In honor of Mental Health Month, we are pleased to feature this important mental health awareness post from Counseling and Family Sciences student John Lou.
The Adolescent Depression Awareness Program (ADAP) educates high school students, teachers, and parents about teenage depression, a mental illness strongly linked to teenage suicide. Currently, an estimated 4.1 million adolescents aged 12 to 17 in the United States reported at least one major depressive episode, representing about 17% of the U.S. population, and about 2.8 million adolescents (or about 12% of the U.S. population) experienced a major depressive episode with severe impairment. Through a multi-modal teaching curriculum, ADAP seeks to promote improved depression literacy through teaching about symptoms, systemic factors, and treatment options that focus on help-seeking behavior.
When I was a graduate student at Johns Hopkins University, I learned about ADAP from Dr.
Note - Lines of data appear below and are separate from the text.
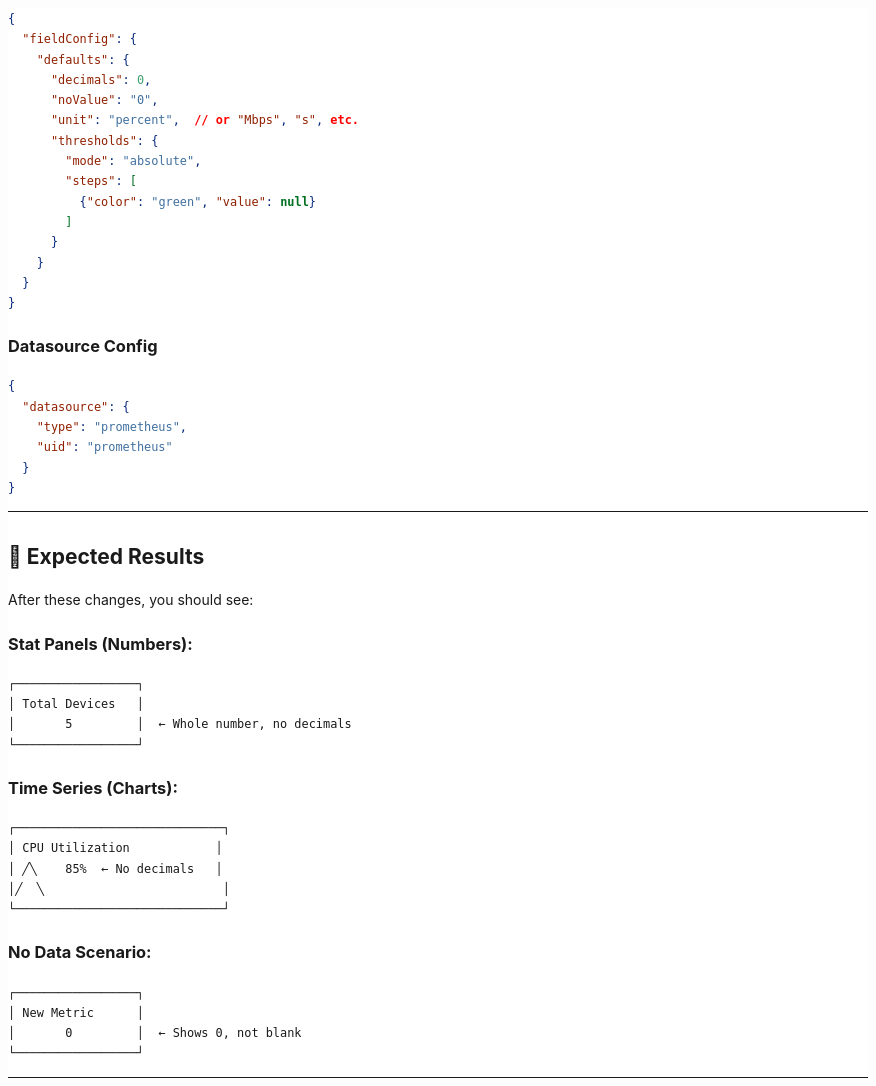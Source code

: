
 ```json
{
  "fieldConfig": {
    "defaults": {
      "decimals": 0,
      "noValue": "0",
      "unit": "percent",  // or "Mbps", "s", etc.
      "thresholds": {
        "mode": "absolute",
        "steps": [
          {"color": "green", "value": null}
        ]
      }
    }
  }
}
```

### **Datasource Config**

```json
{
  "datasource": {
    "type": "prometheus",
    "uid": "prometheus"
  }
}
```

---

## 🎯 Expected Results

After these changes, you should see:

### **Stat Panels** (Numbers):
```
┌─────────────────┐
│ Total Devices   │
│       5         │  ← Whole number, no decimals
└─────────────────┘
```

### **Time Series** (Charts):
```
┌─────────────────────────────┐
│ CPU Utilization            │
│ ╱╲    85%  ← No decimals   │
│╱  ╲                         │
└─────────────────────────────┘
```

### **No Data Scenario**:
```
┌─────────────────┐
│ New Metric      │
│       0         │  ← Shows 0, not blank
└─────────────────┘
```

---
Karen Swartz, psychiatrist and professor in the Department of Psychiatry and Behavioral Sciences, and founder of the ADAP program. Her passion for ADAP's national expansion opened doors for psychiatry residents at Loma Linda University (LLU) to get certified and teach ADAP to students in Sierra High School in San Bernardino, a continuation school with students at risk for academic failure. LLU now has a long-standing community partnership with Sierra High School sending instructors from the LLU Psychiatry Residency program, LLU School of Medicine, and LLU School of Behavioral Health to teach ADAP as part of an embedded module in the students' academic curriculum.
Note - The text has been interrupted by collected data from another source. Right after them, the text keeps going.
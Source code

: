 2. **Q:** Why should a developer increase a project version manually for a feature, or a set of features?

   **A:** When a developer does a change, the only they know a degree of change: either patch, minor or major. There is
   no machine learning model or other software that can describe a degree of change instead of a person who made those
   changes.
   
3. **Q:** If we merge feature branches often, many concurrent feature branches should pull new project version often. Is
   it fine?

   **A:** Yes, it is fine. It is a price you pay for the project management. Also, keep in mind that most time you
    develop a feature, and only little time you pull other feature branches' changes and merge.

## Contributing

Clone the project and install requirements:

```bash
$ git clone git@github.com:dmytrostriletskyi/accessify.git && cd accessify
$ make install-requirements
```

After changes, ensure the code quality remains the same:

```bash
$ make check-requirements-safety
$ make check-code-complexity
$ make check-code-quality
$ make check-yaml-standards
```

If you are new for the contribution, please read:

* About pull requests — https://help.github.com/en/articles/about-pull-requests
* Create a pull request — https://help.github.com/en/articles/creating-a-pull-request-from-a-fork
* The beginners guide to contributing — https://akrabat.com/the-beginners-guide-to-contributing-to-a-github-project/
My experience teaching ADAP started shortly after the height of the COVID-19 pandemic, when there were lingering bouts of depression, anxiety, and traumatic stress from the isolation, especially among adolescents. During my very first ADAP class, there were two students who self-dismissed themselves in the middle of the presentation due to the triggering effects of the discussion regarding suicide. At Sierra High School, many adolescents experienced adversity at home and/or at school and consequently, suffered academically, socially, and emotionally. Surprisingly, almost every student in every one of my classes acknowledged that they knew another adolescent who had contemplated suicide. Unsurprisingly, the isolation and disruption to "normalcy" during the pandemic exacerbated their prior existing problems, and more teenagers turned to drugs and alcohol abuse, which was already a common remedy to manage depression and stress. Empathizing with the heavy burden adolescents faced, I was motivated to teach about how depression and mood disorders were mental illnesses that were treatable through help-seeking behaviors, and the ADAP curriculum offered an ideal match.
In the three-day, one-hour curriculum, there was flexibility in teaching the materials using the strengths of the instructor. Whereas medical students or residents discussed mechanisms and scenarios involving medications, I focused on personal responsibility toward making healthy decisions, toward timely utilization of systemic and individual resources, and toward understanding important facets of health behavior, such as motivation and health beliefs. Keeping in step with the recent push toward integrated health care, the structure of ADAP allowed for the incorporation of teaching about systemic resources, behavioral indicators, and social dynamics—all specialized knowledge of behavioral health providers—alongside the medical model approach that aligned with the training of physicians, which possibly explained how and why the program has aged appositely since its inception in 1999.
To conclude, ADAP is an important community service collaboration that offers education to a population germane to the growing crisis of mental health needs, especially involving depression and mood disorders. The effectiveness and success of the program nationwide is highlighted in the recent literature, and I am proud that LLU is a collaborating partner to offer the high quality and much needed curriculum to our community in San Bernardino. The hope and reassurances that we provide to the adolescents can extend far beyond the time, energy, and commitment to teaching the materials. The impact can be significant not just for present students, but also for future generations. We all may not have been diagnosed with major depressive disorder (MDD), but we all experience depression. ADAP simply helps us, students, parents, teachers, faculty, and community members become aware of the difference between both types of depression experienced by adolescents, and to provide to them the necessary resources to stem the tide of the crisis, which continues to be my mission as a committed provider, educator, and life-long learner in behavioral health.